その横では、真逆の反応をしている男もいた。


「いやいやいや! おかしいでしょ!? 俺、さっきまで残業してたんだぞ!? なんで剣とか見えてんだよ!」


「落ち着いてください!」


ユージは両手を上げた。


このままでは、兵士が来る。

そうなったら終わりだ。


「フィゼル!」


「はっ」


「この辺の……その、“意識が変わった住民”を、一か所に集めてほしい。できるだけ穏便に」


「承知しました」


フィゼルが手早く指示を出す。

やはりプロだ。


集められた転移者――プレイヤーたちは、広場の一角に集結した。


ざっと二十人以上。


年齢も性別もバラバラ。

反応も、当然バラバラ。


「説明しろ!」

「帰れるんだろうな!?」

「これ夢じゃないの?」

「スキル画面、まだ出ないんだけど?」


――収拾がつかない。


ユージは深く息を吸った。


(……はったりだ)


ここで黙ったら終わる。

だから、一番それっぽい役を演じるしかない。


「――えー、テステス」


全員の視線が集まる。


「突然の転移で混乱していると思うが、まず安心してほしい」


「誰だよお前」


「運営側だ」


言った瞬間、ユージは内心で土下座した。


(俺、何言ってんだ)


だが――反応は悪くなかった。


「運営?」

「マジ?」

「やっぱりゲームか!」


若いプレイヤーたちの目が輝く。


「これは……新作ゲームのテスト版だ。いわゆる、ベータテスト」


「え、じゃあ選ばれたってこと?」


「そうだ」


即答した。


(実際、上位プレイヤーが転移してるっぽいしな……)


「うわ、俺すげぇ!」

「倍率どれくらい?」

「配信禁止?」


一方、年配組は不安そうだ。


「待て、そんな説明で納得できるか!」

「体はどうなる!? 元に戻れるんだろうな!?」


そこだ。


ユージは一拍置き、断言した。


「――このベータ版をクリアすれば、元の世界に戻れる」


完全な嘘だった。


だが、誰もそれを否定できない。


「クリア条件は?」


「冒険者として登録し、モンスターを討伐する」


「魔王は?」


「……魔王も、倒す」


(そんな設定、ないけど)


「うおお! 王道じゃん!」

「神ゲーの匂いしかしねぇ!」

「俺、魔法職やりたい!」


騒ぐ若者たちの横で、ハゲた中年男性が腕を組んで呟いた。


「……いや、冷静に考えておかしいだろ」


「何がです?」


ユージは一瞬ヒヤリとした。


「ベータ版にしちゃ、リアルすぎる。

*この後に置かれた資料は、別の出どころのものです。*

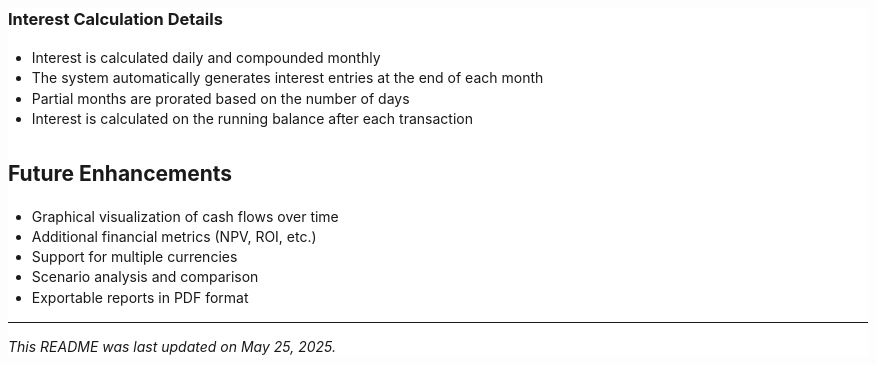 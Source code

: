 ### Interest Calculation Details
- Interest is calculated daily and compounded monthly
- The system automatically generates interest entries at the end of each month
- Partial months are prorated based on the number of days
- Interest is calculated on the running balance after each transaction

## Future Enhancements

- Graphical visualization of cash flows over time
- Additional financial metrics (NPV, ROI, etc.)
- Support for multiple currencies
- Scenario analysis and comparison
- Exportable reports in PDF format

---

*This README was last updated on May 25, 2025.*
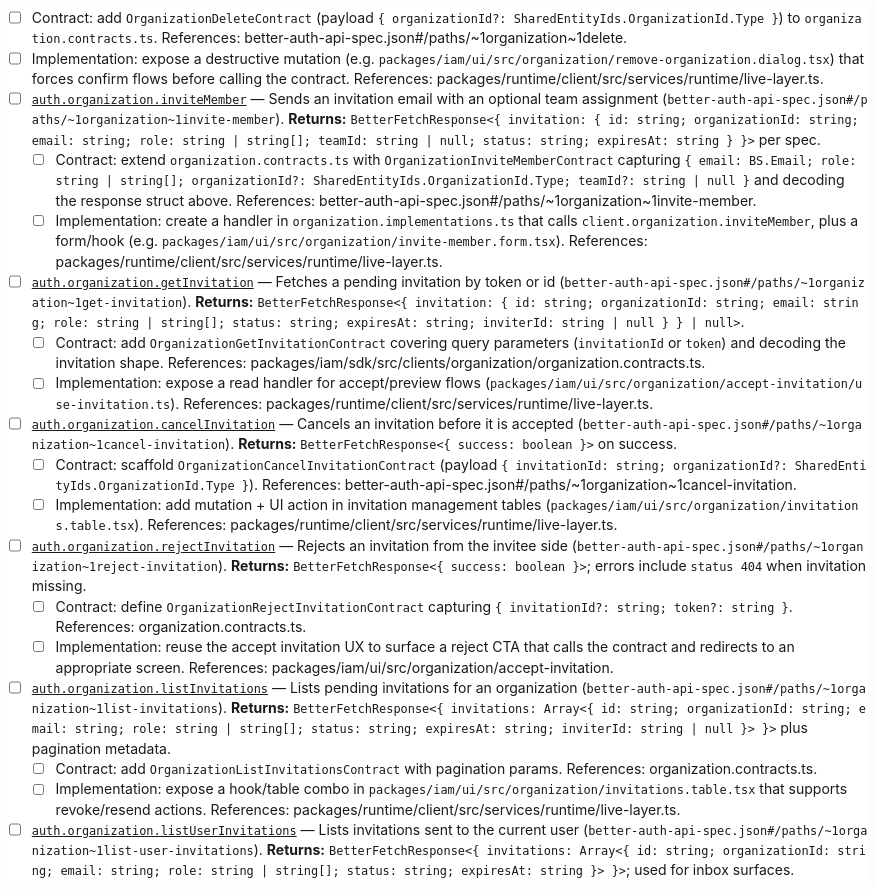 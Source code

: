   - [ ] Contract: add `OrganizationDeleteContract` (payload `{ organizationId?: SharedEntityIds.OrganizationId.Type }`) to `organization.contracts.ts`. References: better-auth-api-spec.json#/paths/~1organization~1delete.
  - [ ] Implementation: expose a destructive mutation (e.g. `packages/iam/ui/src/organization/remove-organization.dialog.tsx`) that forces confirm flows before calling the contract. References: packages/runtime/client/src/services/runtime/live-layer.ts.
- [ ] [`auth.organization.inviteMember`](https://github.com/better-auth/better-auth/blob/canary/docs/content/docs/plugins/organization.mdx) — Sends an invitation email with an optional team assignment (`better-auth-api-spec.json#/paths/~1organization~1invite-member`). **Returns:** `BetterFetchResponse<{ invitation: { id: string; organizationId: string; email: string; role: string | string[]; teamId: string | null; status: string; expiresAt: string } }>` per spec.
  - [ ] Contract: extend `organization.contracts.ts` with `OrganizationInviteMemberContract` capturing `{ email: BS.Email; role: string | string[]; organizationId?: SharedEntityIds.OrganizationId.Type; teamId?: string | null }` and decoding the response struct above. References: better-auth-api-spec.json#/paths/~1organization~1invite-member.
  - [ ] Implementation: create a handler in `organization.implementations.ts` that calls `client.organization.inviteMember`, plus a form/hook (e.g. `packages/iam/ui/src/organization/invite-member.form.tsx`). References: packages/runtime/client/src/services/runtime/live-layer.ts.
- [ ] [`auth.organization.getInvitation`](https://github.com/better-auth/better-auth/blob/canary/docs/content/docs/plugins/organization.mdx) — Fetches a pending invitation by token or id (`better-auth-api-spec.json#/paths/~1organization~1get-invitation`). **Returns:** `BetterFetchResponse<{ invitation: { id: string; organizationId: string; email: string; role: string | string[]; status: string; expiresAt: string; inviterId: string | null } } | null>`.
  - [ ] Contract: add `OrganizationGetInvitationContract` covering query parameters (`invitationId` or `token`) and decoding the invitation shape. References: packages/iam/sdk/src/clients/organization/organization.contracts.ts.
  - [ ] Implementation: expose a read handler for accept/preview flows (`packages/iam/ui/src/organization/accept-invitation/use-invitation.ts`). References: packages/runtime/client/src/services/runtime/live-layer.ts.
- [ ] [`auth.organization.cancelInvitation`](https://github.com/better-auth/better-auth/blob/canary/docs/content/docs/plugins/organization.mdx) — Cancels an invitation before it is accepted (`better-auth-api-spec.json#/paths/~1organization~1cancel-invitation`). **Returns:** `BetterFetchResponse<{ success: boolean }>` on success.
  - [ ] Contract: scaffold `OrganizationCancelInvitationContract` (payload `{ invitationId: string; organizationId?: SharedEntityIds.OrganizationId.Type }`). References: better-auth-api-spec.json#/paths/~1organization~1cancel-invitation.
  - [ ] Implementation: add mutation + UI action in invitation management tables (`packages/iam/ui/src/organization/invitations.table.tsx`). References: packages/runtime/client/src/services/runtime/live-layer.ts.
- [ ] [`auth.organization.rejectInvitation`](https://github.com/better-auth/better-auth/blob/canary/docs/content/docs/plugins/organization.mdx) — Rejects an invitation from the invitee side (`better-auth-api-spec.json#/paths/~1organization~1reject-invitation`). **Returns:** `BetterFetchResponse<{ success: boolean }>`; errors include `status 404` when invitation missing.
  - [ ] Contract: define `OrganizationRejectInvitationContract` capturing `{ invitationId?: string; token?: string }`. References: organization.contracts.ts.
  - [ ] Implementation: reuse the accept invitation UX to surface a reject CTA that calls the contract and redirects to an appropriate screen. References: packages/iam/ui/src/organization/accept-invitation.
- [ ] [`auth.organization.listInvitations`](https://github.com/better-auth/better-auth/blob/canary/docs/content/docs/plugins/organization.mdx) — Lists pending invitations for an organization (`better-auth-api-spec.json#/paths/~1organization~1list-invitations`). **Returns:** `BetterFetchResponse<{ invitations: Array<{ id: string; organizationId: string; email: string; role: string | string[]; status: string; expiresAt: string; inviterId: string | null }> }>` plus pagination metadata.
  - [ ] Contract: add `OrganizationListInvitationsContract` with pagination params. References: organization.contracts.ts.
  - [ ] Implementation: expose a hook/table combo in `packages/iam/ui/src/organization/invitations.table.tsx` that supports revoke/resend actions. References: packages/runtime/client/src/services/runtime/live-layer.ts.
- [ ] [`auth.organization.listUserInvitations`](https://github.com/better-auth/better-auth/blob/canary/docs/content/docs/plugins/organization.mdx) — Lists invitations sent to the current user (`better-auth-api-spec.json#/paths/~1organization~1list-user-invitations`). **Returns:** `BetterFetchResponse<{ invitations: Array<{ id: string; organizationId: string; email: string; role: string | string[]; status: string; expiresAt: string }> }>`; used for inbox surfaces.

痛覚とかどうなってる?」


「……調整中です」


「死亡時は?」


「……リスポーンします」


「何回?」


「……未定で」


「ほら見ろ!」


場がざわつく。


(やばい、論理派だ)


だが次の瞬間、若いプレイヤーが割って入った。


「でもさ、異世界転移って基本、死んだら終わりじゃね? それより生き残った方が勝ちっしょ」


「そうそう!」


「現実戻れるなら問題ないし!」


空気は、完全に“ゲーム側”に傾いた。


ユージは内心で頭を抱えながら、笑顔を貼り付ける。


「……とにかく、今は王都の混乱を避けるため、ここに集まってもらった。冒険者登録は順次行う」


「クエストは?」


「……準備中だ」


その場しのぎの言葉ばかり。


(俺、現実世界戻ったら、これ全部説明するのか?)


――誰に?


――どうやって?


そんな未来を想像し、胃が痛くなる。


だが今は、前に進むしかない。


こうして、嘘と勢いで始まった

異世界ベータテスト(仮)。


即席運営ユージの前途は――


限りなく、多難だった。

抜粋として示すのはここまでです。